Some of the statistics are startling. In the 16-campus University of North Carolina system, the proportion of tenured and tenure-track faculty members age 50 or older jumped from about a third in 1984 to more than half in 2001. In 1984 there were only two tenured faculty members over the age of 69. By 2001 the system had 90 such professors.
Other colleges face a similar demographic shift. A decade ago, at the University of Arizona, less than 17 percent of the tenured and tenure-track faculty members were 60 or older. Now, almost one in four professors is that old. At Wichita State University, 29 percent of the faculty were 55 or older a decade ago, and 41 percent are that old now. Nearly one out of 10 professors there is 65 or older. At private colleges, experts say, the situation is compounded: The type of pension plans that most private institutions offer tend to reward professors for working longer.
While the national population is aging as a whole, factors specific to academe magnify the trend. Ten years have passed since Congress ended mandatory retirement, a policy that had allowed colleges to require faculty members to retire at age 70. Many professors hired during the great expansion of academe in the 1960s and 70s are now reaching their golden years. And, because many people are living longer -- and need financial resources to do so comfortably -- more and more professors are delaying retirement, some of them indefinitely.
But colleges are not powerless to combat those trends. Ronald G. Ehrenberg, a professor of industrial and labor relations and economics at Cornell University and director of the Higher Education Research Institute there, suggests using a carrot-and-stick approach. That means using incentives to encourage people to retire. And making retired faculty members who are no longer on the payroll feel involved with their institutions by offering them office space or the chance to advise students. He says that some colleges allow officials to approve who can get retirement incentives on a case-by-case basis. That may help them avoid losing star professors, whom administrators want to keep around for their marquee value. Colleges can also take steps to reinvigorate older professors who do want to continue to come to work. And when that doesn't work, tactics like post-tenure review can persuade underperformers to quietly retire.
Economic Imbalance
On most weekdays a group of professors in the economics department at North Carolina State gets together for lunch, and this Wednesday during spring exams is no exception. Nine professors meet in the department's windowless conference room. They unpack sandwiches and carrot sticks, diet sodas and yogurt. At least half of the professors are balding or graying. Many look like they are pushing 60, if not older.

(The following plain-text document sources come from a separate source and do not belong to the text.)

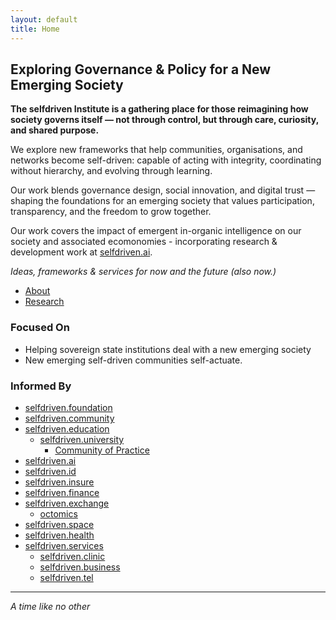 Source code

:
 ```yaml
---
layout: default
title: Home
---
```


## Exploring Governance & Policy for a New Emerging Society

**The selfdriven Institute is a gathering place for those reimagining how society governs itself — not through control, but through care, curiosity, and shared purpose.**

We explore new frameworks that help communities, organisations, and networks become self-driven: capable of acting with integrity, coordinating without hierarchy, and evolving through learning.

Our work blends governance design, social innovation, and digital trust — shaping the foundations for an emerging society that values participation, transparency, and the freedom to grow together.

Our work covers the impact of emergent in-organic intelligence on our society and associated ecomonomies - incorporating research & development work at [selfdriven.ai](https://selfdriven.ai).

*Ideas, frameworks & services for now and the future (also now.)*

- [About](/about/)
- [Research](/research/)

### Focused On
- Helping sovereign state institutions deal with a new emerging society
- New emerging self-driven communities self-actuate. 

### Informed By
- [selfdriven.foundation](https://selfdriven.foundation)
- [selfdriven.community](https://selfdriven.community)
- [selfdriven.education](https://selfdriven.education)
    - [selfdriven.university](https://selfdriven.university)
        - [Community of Practice](https://www.selfdriven.university/community-of-practice.html)
- [selfdriven.ai](https://selfdriven.ai)
- [selfdriven.id](https://selfdriven.id)
- [selfdriven.insure](https://selfdriven.insure)
- [selfdriven.finance](https://selfdriven.finance)
- [selfdriven.exchange](https://selfdriven.exchange)
    - [octomics](https://octomics.io)
- [selfdriven.space](https://selfdriven.space)
- [selfdriven.health](https://selfdriven.health)
- [selfdriven.services](https://selfdriven.services)
    - [selfdriven.clinic](https://selfdriven.clinic)
    - [selfdriven.business](https://selfdriven.business)
    - [selfdriven.tel](https://selfdriven.tel)

---

*A time like no other* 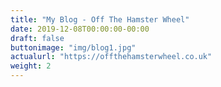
 ```yaml
---
title: "My Blog - Off The Hamster Wheel"
date: 2019-12-08T00:00:00-00:00
draft: false
buttonimage: "img/blog1.jpg"
actualurl: "https://offthehamsterwheel.co.uk"
weight: 2
---
```


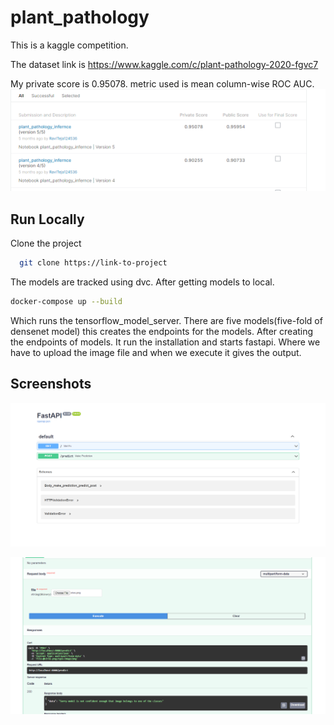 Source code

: 
# plant_pathology

This is a kaggle competition.

The dataset link is https://www.kaggle.com/c/plant-pathology-2020-fgvc7

My private score is 0.95078.
metric used is mean column-wise ROC AUC.
![Alt text](https://github.com/RavitejaBadugu/plant_pathology/blob/deploy/images/Screenshot%202021-12-20%20204206.png)




## Run Locally

Clone the project

```bash
  git clone https://link-to-project
```

The models are tracked using dvc.
After getting models to local.

```bash
docker-compose up --build
```

Which runs the tensorflow_model_server. There are five models(five-fold 
of densenet model) this creates the endpoints for the models. After
creating the endpoints of models. It run the installation and starts
fastapi. Where we have to upload the image file and when we execute
it gives the output.


  
## Screenshots

![Alt text](/images/docs_page.png?raw=true)

![Alt text](/images/fake_image_output.png?raw=true)



  

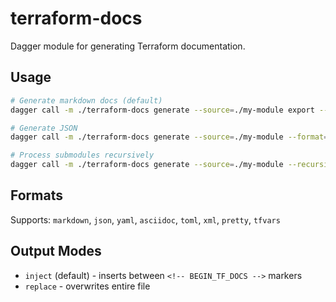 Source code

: # terraform-docs

Dagger module for generating Terraform documentation.

## Usage

```bash
# Generate markdown docs (default)
dagger call -m ./terraform-docs generate --source=./my-module export --path=.

# Generate JSON
dagger call -m ./terraform-docs generate --source=./my-module --format=json --output-file=docs.json export --path=.

# Process submodules recursively
dagger call -m ./terraform-docs generate --source=./my-module --recursive=true export --path=.
```

## Formats

Supports: `markdown`, `json`, `yaml`, `asciidoc`, `toml`, `xml`, `pretty`, `tfvars`

## Output Modes

- `inject` (default) - inserts between `<!-- BEGIN_TF_DOCS -->` markers
- `replace` - overwrites entire file
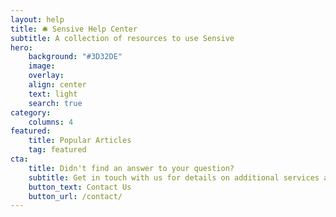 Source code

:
 ```yaml
---
layout: help
title: 🛎️ Sensive Help Center
subtitle: A collection of resources to use Sensive
hero:
    background: "#3D32DE"
    image: 
    overlay: 
    align: center
    text: light
    search: true
category:
    columns: 4
featured:
    title: Popular Articles
    tag: featured
cta:
    title: Didn't find an answer to your question?
    subtitle: Get in touch with us for details on additional services and custom work pricing
    button_text: Contact Us   
    button_url: /contact/      
---
```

The exception is the department's lone assistant professor, Denis Pelletier, 32, who good-naturedly accepts his place as the department's one member under 40. The department has 22 professors, and about two-thirds of them are over 55, according to the department's chairman, Douglas K. Pearce. Twenty are full professors, generally between about 58 and 64, he says. All are men.
"There's a problem looming in the future, I think, if we don't begin hiring young faculty," says Stephen E. Margolis, who stepped down in June after seven years as chairman of the department. But with so few junior professors in the department, he says, it's been difficult to recruit other young people. "New Ph.D.'s we're trying to hire look around and think, Well, who are going to be my colleagues? They look for a community of people their age."
The recruiting process also puts some stress on Mr. Pelletier, who had to serve on the search committee for a junior professor last year despite the pressure of being on the tenure track himself. The department did hire a new assistant professor -- its only woman -- who will arrive this summer.
Mr. Pelletier, who came to North Carolina State two years ago after receiving his Ph.D. at the University of Montreal, says the toughest part of being the only young person in the department is having few friends his age there. "I'd like to have a beer buddy," he says. "Someone maybe on a Friday to unwind with."
During the daily lunches, he says, his colleagues often bring up the subject of colonoscopies or talk about some provost from the 1970s. "In 1976," says Mr. Pelletier, "I think I was potty-trained."
Having fresh talent, says Mr. Margolis, would bring in a steady flow of new perspectives and techniques. It would also bring connections to up-and-coming scholars from other institutions. "An academic department doesn't do well in isolation," he says. What's more, the older economics professors are "perhaps not as active as they were in their early 40s and 50s."
There are benefits, though, to having so many experienced senior professors. Mr. Margolis points out that they help with advising, and that they have strong connections to alumni, which has aided fund raising. They also have far-reaching institutional knowledge.
Edward W. Erickson, a 69-year-old economics professor, has taught at North Carolina State for 40 years. He plans to retire next June -- although, he says, he gets better at teaching every year. But when asked to recount the last time he created and taught a course from scratch, he takes a long pause. Finally, he responds: "1984." Mr. Pelletier, in his first three semesters as an assistant professor, has done the preparatory work required to teach three new courses.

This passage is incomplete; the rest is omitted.